I don't know what that something is. It's beyond me by a mile, in a way that brings to mind what it felt like when the Interface pressed down on and killed me when I failed a raid. Even with me sharing the mantis' vision, I can barely perceive it. It's a shadow in the distance. A giant. It's something that's stretched into the world, entrenched deep within time and space.

It's an attack, but it's something far beyond anything the centaur should be able to do. It reaches out, and the mantis tries to dodge, to flicker out of the way; I feel layer upon layer of protective Firmament wrap around him—

—but it rips through that protection like paper, and his eye, the one that sees all those extra layers of color, is obliterated.

The scream echoes in the vision. That single touch kills him, and he loops.

But when he wakes again, he's still blind in one eye.

Even through the vision, I feel his despair.

And the vision fades.

This time, there's something intangible that stretches between us as the vision breaks off. I've connected with the mantis on a deeper level than I did with the harpy, for no particular reason that I can say — except the harpy was a 'monster', and the mantis appears to just be a looper in his final loop.

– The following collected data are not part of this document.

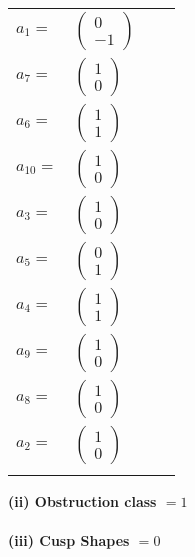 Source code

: \documentclass[1p]{elsarticle_modified}
\theoremstyle{definition}
\begin{document}
\begin{tabular}{m{7pt} m{180pt} m{7pt} m{180pt} }
\flushright $a_{1}=$&$\begin{pmatrix}0\\-1\end{pmatrix}$ \\
\flushright $a_{7}=$&$\begin{pmatrix}1\\0\end{pmatrix}$ \\
\flushright $a_{6}=$&$\begin{pmatrix}1\\1\end{pmatrix}$ \\
\flushright $a_{10}=$&$\begin{pmatrix}1\\0\end{pmatrix}$ \\
\flushright $a_{3}=$&$\begin{pmatrix}1\\0\end{pmatrix}$ \\
\flushright $a_{5}=$&$\begin{pmatrix}0\\1\end{pmatrix}$ \\
\flushright $a_{4}=$&$\begin{pmatrix}1\\1\end{pmatrix}$ \\
\flushright $a_{9}=$&$\begin{pmatrix}1\\0\end{pmatrix}$ \\
\flushright $a_{8}=$&$\begin{pmatrix}1\\0\end{pmatrix}$ \\
\flushright $a_{2}=$&$\begin{pmatrix}1\\0\end{pmatrix}$\\&\end{tabular}
\flushleft \textbf{(ii) Obstruction class $= 1$}\\~\\
\flushleft \textbf{(iii) Cusp Shapes $= 0$}\\~\\
\newpage\renewcommand{\arraystretch}{1}
\end{document}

Maybe that's the connection. Maybe it only allows me to fully connect with someone that's left a huge imprint on the timeline, like any Trialgoer here would.

Temporal Fragment is still going. The skill is doing something, though I'm not nearly skilled enough with Firmament to understand what. The bond between me and the imprint of the mantis stretches out, and a thin layer of Firmament coats the bond, seeping into it.

Not my own Firmament. It's from the Interface, I think. The feel to it is different, distinct from the feeling that Temporal Fragment itself gives me. Something about it feels... wrong. It's washing out any real trace of the mantis, leaving behind only a sterile connection.

I get the feeling that I have a fraction of a second to do something about it.

I react without thinking, reaching out with Firmament Manipulation and injecting my own Firmament to protect what remains of the mantis' presence. It's precious, I think. It's someone's last moments, and those are always precious. I don't know if it's the right thing to do, but it feels infinitely more wrong not to do something about it.

And then the skill fades entirely, and I stagger.

The mantis is dead. Time doesn't stop when I'm in one of those visions, but both of the people involved are caught up in its flow. My hope is that the mantis died while we were watching him paint. Let his final memory be one of joy, at least, and not the despair he felt fighting the... whatever that thing was.

I sigh to myself and quietly begin to bury his corpse. It's a distraction, at least, from what I've just witnessed. From the thought of what might have happened to Tarin and the rest of the crows. From the idea that I might be stuck here as long as the mantis was, slowly losing the things important to me.

How many people have the Integrators done this to? How many raids have others failed, causing villages and people to be wiped off the map?

Anger is a good response, but it'll only last for so long.

I'm distracted again from my musings by a sudden tinny voice.

"Hello," it says, and I blink, startled. I look around.

Standing right on my shoulder is a miniature version of the mantis, looking almost exactly like one of my temporal clones — sheathed in a faint shimmering blue. "My name is Ahkelios," he says with a small bow and a cheery smile. "Might I ask where I am?"